§ **Data supplied**
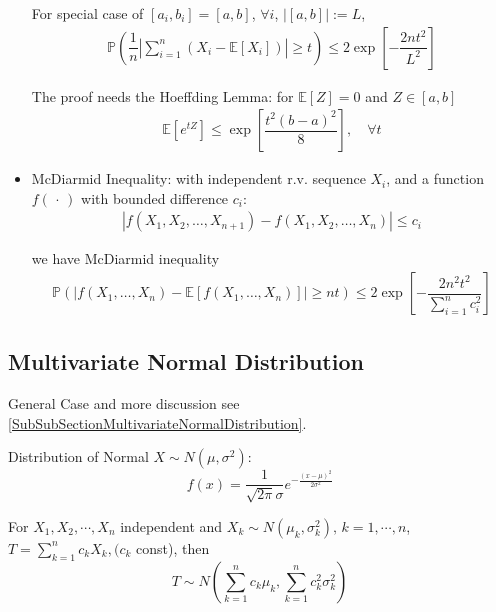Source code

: \begin{itemize}
    For special case of $ [a_i,b_i]=[a,b] $, $ \forall i $, $ |[a,b]|:=L $,
    \begin{align*}
        \mathbb{P}\left( \dfrac{1}{n}\left\vert \sum_{i=1}^n\left(X_i-\mathbb{E}\left[ X_i \right] \right)  \right\vert \geq t   \right)  \leq 2\exp\left[ -\dfrac{2nt^2}{L^2} \right]
    \end{align*}
    
    

    The proof needs the Hoeffding Lemma: for $ \mathbb{E}\left[ Z \right]=0  $ and $ Z\in[a,b] $
    \begin{align}
        \mathbb{E}\left[ e^{tZ} \right]\leq \exp\left[ \dfrac{t^2(b-a)^2}{8} \right],\quad \forall t  
    \end{align}
    
    \item McDiarmid Inequality: with independent r.v. sequence $ X_i $, and a function $ f(\, \cdot \, ) $ with bounded difference $ c_i $:
    \begin{align*}
        \left| f\left(X_1,X_2,\ldots,X_{n+1}\right)- f\left(X_1,X_2,\ldots,X_{n}\right) \right| \leq c_i
    \end{align*}

    we have McDiarmid inequality
    \begin{align*}
        \mathbb{P}\left( \left| f(X_1,\ldots,X_n)-\mathbb{E}\left[ f(X_1,\ldots,X_n) \right]  \right| \geq nt\right) \leq 2\exp\left[ -\dfrac{2n^2t^2}{\sum_{i=1}^nc_i^2} \right] 
    \end{align*}
    
\end{itemize}


\subsection{Multivariate Normal Distribution}\label{SubsectionDerivationMultivariateNormal}
    General Case and more discussion see \autoref{SubSubSectionMultivariateNormalDistribution}.

    Distribution of Normal $ X\sim N(\mu ,\sigma ^2) $:
    \[
        f(x)=\dfrac{1}{\sqrt{2\pi}\sigma }e^{-\frac{(x-\mu )^2}{2\sigma ^2}} 
    \]
    
    

    For $X_1,X_2,\cdots,X_n$ independent and $X_k\sim N(\mu_k,\sigma^2_k),\, k=1,\cdots,n$, $T={\displaystyle\sum_{k=1}^n c_kX_k}, (c_k$ const), then
    \begin{equation}
        T\sim N(\sum_{k=1}^nc_k\mu_k,\sum_{k=1}^n c_k^2\sigma^2_k)    
    \end{equation}

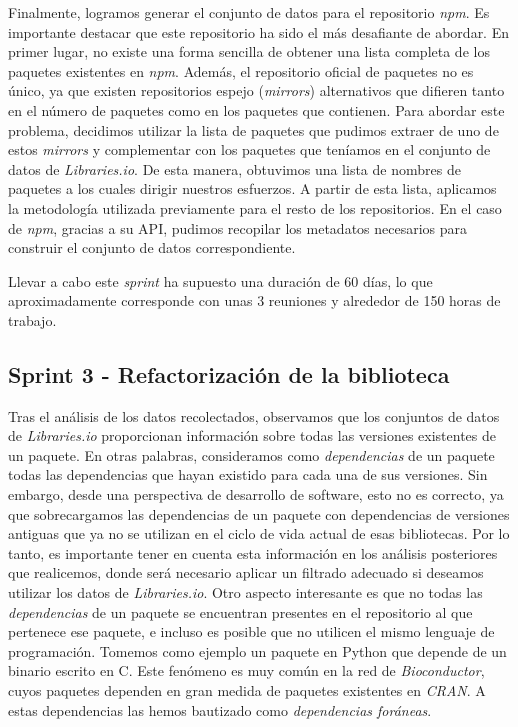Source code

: Finalmente, logramos generar el conjunto de datos para el repositorio \textit{npm}. Es importante destacar que este 
repositorio ha sido el más desafiante de abordar. En primer lugar, no existe una forma sencilla de obtener una lista 
completa de los paquetes existentes en \textit{npm}. Además, el repositorio oficial de paquetes no es único, ya que 
existen repositorios espejo (\textit{mirrors}) alternativos que difieren tanto en el número de paquetes como en los 
paquetes que contienen. Para abordar este problema, decidimos utilizar la lista de paquetes que pudimos extraer de 
uno de estos \textit{mirrors} y complementar con los paquetes que teníamos en el conjunto de datos de \textit{Libraries.io}. 
De esta manera, obtuvimos una lista de nombres de paquetes a los cuales dirigir nuestros esfuerzos. A partir de esta 
lista, aplicamos la metodología utilizada previamente para el resto de los repositorios. En el caso de \textit{npm}, 
gracias a su API, pudimos recopilar los metadatos necesarios para construir el conjunto de datos correspondiente.

Llevar a cabo este \textit{sprint} ha supuesto una duración de 60 días, lo que aproximadamente corresponde con unas 
3 reuniones y alrededor de 150 horas de trabajo.

\subsection{Sprint 3 - Refactorización de la biblioteca}

Tras el análisis de los datos recolectados, observamos que los conjuntos de datos de \textit{Libraries.io} proporcionan 
información sobre todas las versiones existentes de un paquete. En otras palabras, consideramos como \textit{dependencias} 
de un paquete todas las dependencias que hayan existido para cada una de sus versiones. Sin embargo, desde una perspectiva 
de desarrollo de software, esto no es correcto, ya que sobrecargamos las dependencias de un paquete con dependencias de 
versiones antiguas que ya no se utilizan en el ciclo de vida actual de esas bibliotecas. Por lo tanto, es importante tener 
en cuenta esta información en los análisis posteriores que realicemos, donde será necesario aplicar un filtrado adecuado 
si deseamos utilizar los datos de \textit{Libraries.io}.
Otro aspecto interesante es que no todas las \textit{dependencias} de un paquete se encuentran presentes en el repositorio 
al que pertenece ese paquete, e incluso es posible que no utilicen el mismo lenguaje de programación. Tomemos como ejemplo 
un paquete en Python que depende de un binario escrito en C. Este fenómeno es muy común en la red de \textit{Bioconductor}, 
cuyos paquetes dependen en gran medida de paquetes existentes en \textit{CRAN}. 
A estas dependencias las hemos bautizado como \textit{dependencias foráneas}.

§ **About this exercise**
Please return exactly the lines above, from where the listing starts to the line holding "completa de los", inclusive, with the pictures omitted.

§ **Solution for this problem**
Source code

: \begin{itemize}
    For special case of $ [a_i,b_i]=[a,b] $, $ \forall i $, $ |[a,b]|:=L $,
    \begin{align*}
        \mathbb{P}\left( \dfrac{1}{n}\left\vert \sum_{i=1}^n\left(X_i-\mathbb{E}\left[ X_i \right] \right)  \right\vert \geq t   \right)  \leq 2\exp\left[ -\dfrac{2nt^2}{L^2} \right]
    \end{align*}
    
    

    The proof needs the Hoeffding Lemma: for $ \mathbb{E}\left[ Z \right]=0  $ and $ Z\in[a,b] $
    \begin{align}
        \mathbb{E}\left[ e^{tZ} \right]\leq \exp\left[ \dfrac{t^2(b-a)^2}{8} \right],\quad \forall t  
    \end{align}
    
    \item McDiarmid Inequality: with independent r.v. sequence $ X_i $, and a function $ f(\, \cdot \, ) $ with bounded difference $ c_i $:
    \begin{align*}
        \left| f\left(X_1,X_2,\ldots,X_{n+1}\right)- f\left(X_1,X_2,\ldots,X_{n}\right) \right| \leq c_i
    \end{align*}

    we have McDiarmid inequality
    \begin{align*}
        \mathbb{P}\left( \left| f(X_1,\ldots,X_n)-\mathbb{E}\left[ f(X_1,\ldots,X_n) \right]  \right| \geq nt\right) \leq 2\exp\left[ -\dfrac{2n^2t^2}{\sum_{i=1}^nc_i^2} \right] 
    \end{align*}
    
\end{itemize}


\subsection{Multivariate Normal Distribution}\label{SubsectionDerivationMultivariateNormal}
    General Case and more discussion see \autoref{SubSubSectionMultivariateNormalDistribution}.

    Distribution of Normal $ X\sim N(\mu ,\sigma ^2) $:
    \[
        f(x)=\dfrac{1}{\sqrt{2\pi}\sigma }e^{-\frac{(x-\mu )^2}{2\sigma ^2}} 
    \]
    
    

    For $X_1,X_2,\cdots,X_n$ independent and $X_k\sim N(\mu_k,\sigma^2_k),\, k=1,\cdots,n$, $T={\displaystyle\sum_{k=1}^n c_kX_k}, (c_k$ const), then
    \begin{equation}
        T\sim N(\sum_{k=1}^nc_k\mu_k,\sum_{k=1}^n c_k^2\sigma^2_k)    
    \end{equation}

Source code

: Finalmente, logramos generar el conjunto de datos para el repositorio \textit{npm}. Es importante destacar que este 
repositorio ha sido el más desafiante de abordar. En primer lugar, no existe una forma sencilla de obtener una lista 
completa de los paquetes existentes en \textit{npm}. Además, el repositorio oficial de paquetes no es único, ya que 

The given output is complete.